BANGKAPOS.COM -- Seorang ASN bernama Wili Mbuik (24) menjadi salah satu korban tewas dalam aksi penembakan yang dilakukan Kelompok Kriminal Bersenjata (KKB) di Kampung Muliama, Distrik Muliama, Kabupaten Jayawijaya, Papua Pegunungan, Rabu (9/9/2026).

Wili merupakan bagian dari rombongan Dinas Pertanian Kabupaten Jayawijaya yang tengah menjalankan tugas menyalurkan bantuan kepada masyarakat di Kampung Muliama.

Dalam perjalanan, rombongan tersebut diadang kelompok bersenjata dan ditembaki.

Selain Wili, dua orang lainnya juga meninggal dunia dalam kejadian tersebut.
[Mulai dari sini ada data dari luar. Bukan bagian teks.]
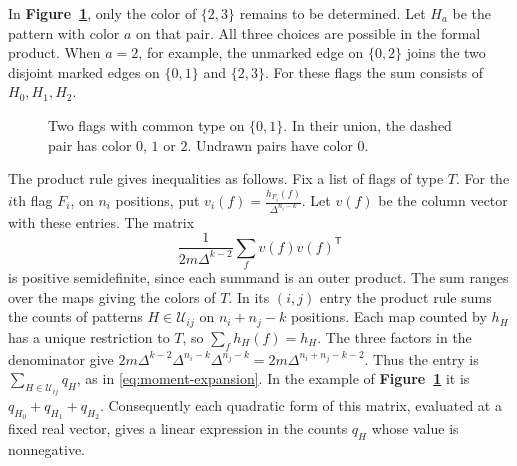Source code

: \documentclass[preprint,11pt,numbers]{elsarticle-arxiv}
\numberwithin{equation}{section}
\theoremstyle{definition}
\begin{document}
In \textbf{Figure~\ref{fig:flag-union}}, only the color of $\{2,3\}$
remains to be determined. Let $H_a$ be the pattern with color $a$
on that pair. All three choices are possible in the formal product.
When $a=2$, for example, the unmarked edge on $\{0,2\}$ joins the
two disjoint marked edges on $\{0,1\}$ and $\{2,3\}$. For these flags
the sum consists of $H_0,H_1,H_2$.

\begin{figure}[htbp]
\centering
{}
\caption{Two flags with common type on $\{0,1\}$. In their union,
the dashed pair has color $0$, $1$ or $2$. Undrawn pairs have color $0$.}
\label{fig:flag-union}
\end{figure}

The product rule gives inequalities as follows. Fix a list of flags of
type $T$. For the $i$th flag $F_i$, on $n_i$ positions, put
$v_i(f)=\frac{h_{F_i}(f)}{\Delta^{n_i-k}}$. Let $v(f)$ be the column
vector with these entries. The matrix
\[
 \frac{1}{2m\Delta^{k-2}}\sum_f v(f)v(f)^{\mathsf T}
\]
is positive semidefinite, since each summand is an outer product.
The sum ranges over the maps giving the colors of $T$. In its
$(i,j)$ entry the product rule sums the counts of patterns
$H\in\mathcal U_{ij}$ on $n_i+n_j-k$ positions. Each map counted by
$h_H$ has a unique restriction to $T$, so $\sum_f h_H(f)=h_H$.
The three factors in the denominator give
$2m\Delta^{k-2}\Delta^{n_i-k}\Delta^{n_j-k}
=2m\Delta^{n_i+n_j-k-2}$. Thus the entry is
$\sum_{H\in\mathcal U_{ij}}q_H$, as in \eqref{eq:moment-expansion}.
In the example of \textbf{Figure~\ref{fig:flag-union}} it is
$q_{H_0}+q_{H_1}+q_{H_2}$. Consequently each quadratic form of this matrix, evaluated at a fixed
real vector, gives a linear expression in the counts $q_H$ whose
value is nonnegative.
\end{document}
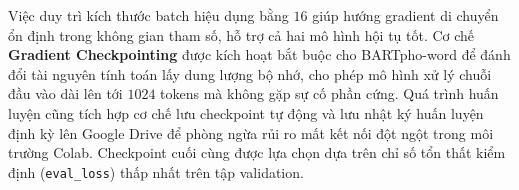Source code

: Việc duy trì kích thước batch hiệu dụng bằng $16$ giúp hướng gradient di chuyển ổn định trong không gian tham số, hỗ trợ cả hai mô hình hội tụ tốt. Cơ chế \textbf{Gradient Checkpointing} được kích hoạt bắt buộc cho BARTpho-word để đánh đổi tài nguyên tính toán lấy dung lượng bộ nhớ, cho phép mô hình xử lý chuỗi đầu vào dài lên tới $1024$ tokens mà không gặp sự cố phần cứng. Quá trình huấn luyện cũng tích hợp cơ chế lưu checkpoint tự động và lưu nhật ký huấn luyện định kỳ lên Google Drive để phòng ngừa rủi ro mất kết nối đột ngột trong môi trường Colab. Checkpoint cuối cùng được lựa chọn dựa trên chỉ số tổn thất kiểm định (\texttt{eval\_loss}) thấp nhất trên tập validation.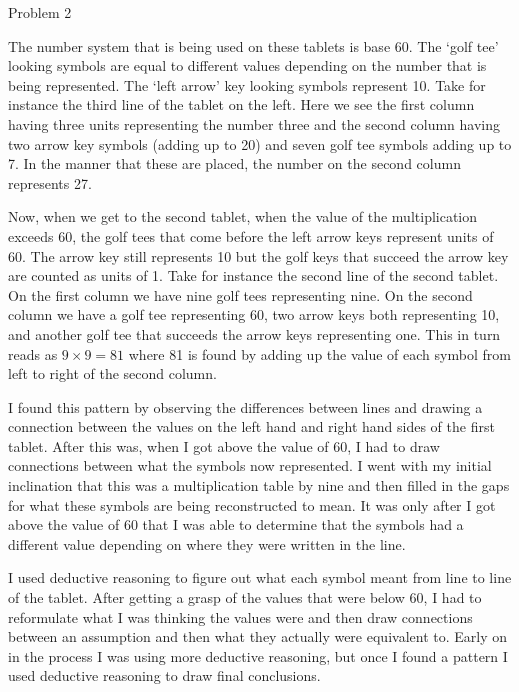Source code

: \begin{problem}{Problem 2}
\begin{Highlight}[Solution]
        The number system that is being used on these tablets is base 60. The `golf tee' looking symbols are equal to different values depending on the number that is being represented. The `left arrow'
        key looking symbols represent 10. Take for instance the third line of the tablet on the left. Here we see the first column having three units representing the number three and the second column
        having two arrow key symbols (adding up to 20) and seven golf tee symbols adding up to 7. In the manner that these are placed, the number on the second column represents 27.

        Now, when we get to the second tablet, when the value of the multiplication exceeds 60, the golf tees that come before the left arrow keys represent units of 60. The arrow key still represents 10
        but the golf keys that succeed the arrow key are counted as units of 1. Take for instance the second line of the second tablet. On the first column we have nine golf tees representing nine. On the
        second column we have a golf tee representing 60, two arrow keys both representing 10, and another golf tee that succeeds the arrow keys representing one. This in turn reads as $9 \times 9 = 81$ where
        81 is found by adding up the value of each symbol from left to right of the second column.

        I found this pattern by observing the differences between lines and drawing a connection between the values on the left hand and right hand sides of the first tablet. After this was, when I got above
        the value of 60, I had to draw connections between what the symbols now represented. I went with my initial inclination that this was a multiplication table by nine and then filled in the gaps for
        what these symbols are being reconstructed to mean. It was only after I got above the value of 60 that I was able to determine that the symbols had a different value depending on where they were written
        in the line.

        I used deductive reasoning to figure out what each symbol meant from line to line of the tablet. After getting a grasp of the values that were below 60, I had to reformulate what I was thinking the values
        were and then draw connections between an assumption and then what they actually were equivalent to. Early on in the process I was using more deductive reasoning, but once I found a pattern I used deductive
        reasoning to draw final conclusions.
    \end{Highlight}
\end{problem}

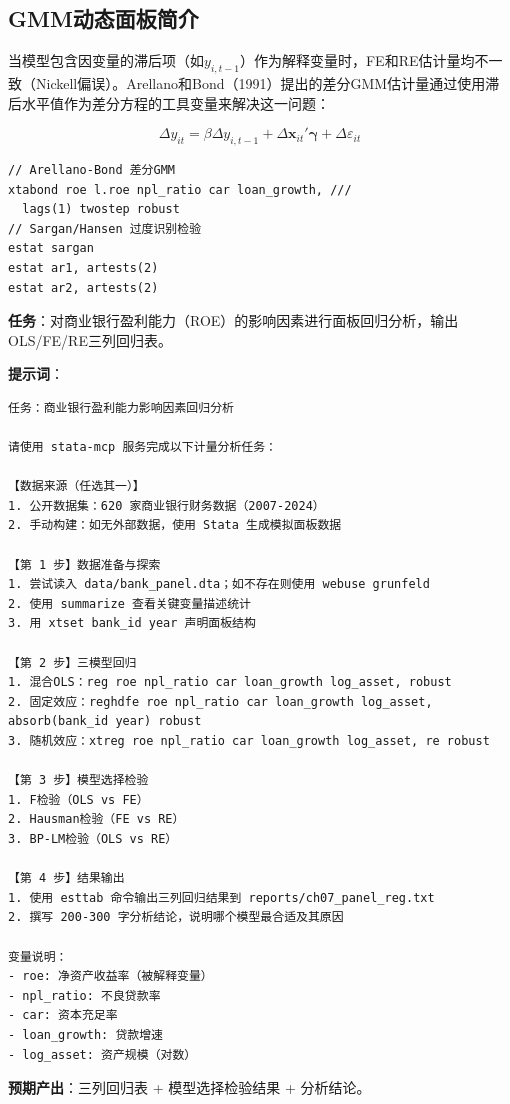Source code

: \subsection{GMM动态面板简介}

当模型包含因变量的滞后项（如$y_{i,t-1}$）作为解释变量时，FE和RE估计量均不一致（Nickell偏误）。Arellano和Bond（1991）提出的差分GMM估计量通过使用滞后水平值作为差分方程的工具变量来解决这一问题：

\[
\Delta y_{it} = \beta \Delta y_{i,t-1} + \Delta \mathbf{x}_{it}'\boldsymbol{\gamma} + \Delta \varepsilon_{it}
\]

\begin{lstlisting}[style=stata]
// Arellano-Bond 差分GMM
xtabond roe l.roe npl_ratio car loan_growth, ///
  lags(1) twostep robust
// Sargan/Hansen 过度识别检验
estat sargan
estat ar1, artests(2)
estat ar2, artests(2)
\end{lstlisting}

\begin{practicebox}
\textbf{任务}：对商业银行盈利能力（ROE）的影响因素进行面板回归分析，输出OLS/FE/RE三列回归表。

\textbf{提示词}：

\begin{lstlisting}
任务：商业银行盈利能力影响因素回归分析

请使用 stata-mcp 服务完成以下计量分析任务：

【数据来源（任选其一）】
1. 公开数据集：620 家商业银行财务数据（2007-2024）
2. 手动构建：如无外部数据，使用 Stata 生成模拟面板数据

【第 1 步】数据准备与探索
1. 尝试读入 data/bank_panel.dta；如不存在则使用 webuse grunfeld
2. 使用 summarize 查看关键变量描述统计
3. 用 xtset bank_id year 声明面板结构

【第 2 步】三模型回归
1. 混合OLS：reg roe npl_ratio car loan_growth log_asset, robust
2. 固定效应：reghdfe roe npl_ratio car loan_growth log_asset, absorb(bank_id year) robust
3. 随机效应：xtreg roe npl_ratio car loan_growth log_asset, re robust

【第 3 步】模型选择检验
1. F检验（OLS vs FE）
2. Hausman检验（FE vs RE）
3. BP-LM检验（OLS vs RE）

【第 4 步】结果输出
1. 使用 esttab 命令输出三列回归结果到 reports/ch07_panel_reg.txt
2. 撰写 200-300 字分析结论，说明哪个模型最合适及其原因

变量说明：
- roe: 净资产收益率（被解释变量）
- npl_ratio: 不良贷款率
- car: 资本充足率
- loan_growth: 贷款增速
- log_asset: 资产规模（对数）
\end{lstlisting}

\textbf{预期产出}：三列回归表 + 模型选择检验结果 + 分析结论。
\end{practicebox}

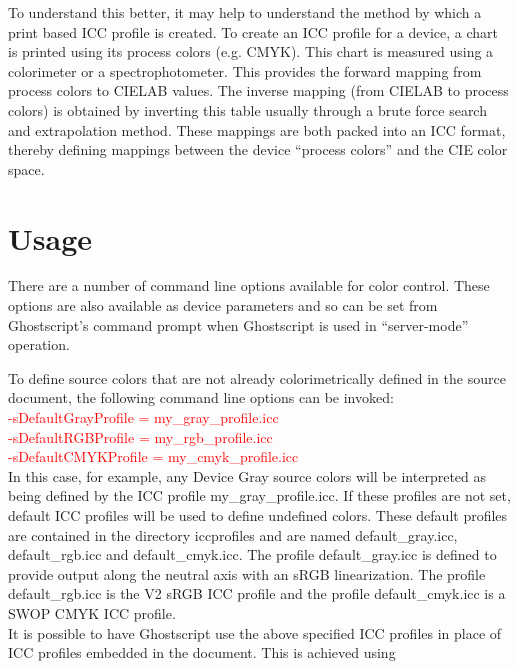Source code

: \documentclass[12pt,notitlepage]{article}
\begin{document}
To understand this better, it may help to understand the method by which a print based ICC profile is created.  To create an ICC profile for a device, a chart is printed using its process colors (e.g. CMYK).  This chart is measured using a colorimeter or a spectrophotometer.  This provides the forward mapping from process colors to CIELAB values.  The inverse mapping (from CIELAB to process colors) is obtained by inverting this table usually through a brute force search and extrapolation method.  These mappings are both packed into an ICC format, thereby defining mappings between the device ``process colors'' and the CIE color space.

\section{Usage}

There are a number of command line options available for color control.  These options are also available as device parameters and so can be set from Ghostscript's command prompt when Ghostscript is used in ``server-mode'' operation.

To define source colors that are not already colorimetrically defined in the source document, the following command line options can be invoked:\\

\textcolor{red}{-sDefaultGrayProfile = my\_gray\_profile.icc}\\

\textcolor{red}{-sDefaultRGBProfile = my\_rgb\_profile.icc}\\

\textcolor{red}{-sDefaultCMYKProfile = my\_cmyk\_profile.icc}\\

 \noindent In this case, for example, any Device Gray source colors will be interpreted as being defined by the ICC profile my\_gray\_profile.icc.  If these profiles are not set, default ICC profiles will be used to define undefined colors.  These default profiles are contained in the directory iccprofiles and are named default\_gray.icc, default\_rgb.icc and default\_cmyk.icc.  The profile default\_gray.icc is defined to provide output along the neutral axis with an sRGB linearization.  The profile default\_rgb.icc is the V2 sRGB ICC profile and the profile default\_cmyk.icc is a SWOP CMYK ICC profile.\\

It is possible to have Ghostscript use the above specified ICC profiles in place of ICC profiles embedded in the document.  This is achieved using\\
\end{document}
Mereka adalah drh Alfonsius Albinus Meha, yang sebelumnya ditulis drh Alfan Mehan, berusia 35 tahun, serta Kepala Bidang Peternakan Dinas Pertanian Jayawijaya, Aprida Rafi (49).

Distrik Muliama sendiri merupakan salah satu wilayah di Kabupaten Jayawijaya, Papua Pegunungan.

Wilayah tersebut berada pada ketinggian sekitar 1.780 meter di atas permukaan laut.

Wili mengalami luka tembak pada bagian pinggang kanan.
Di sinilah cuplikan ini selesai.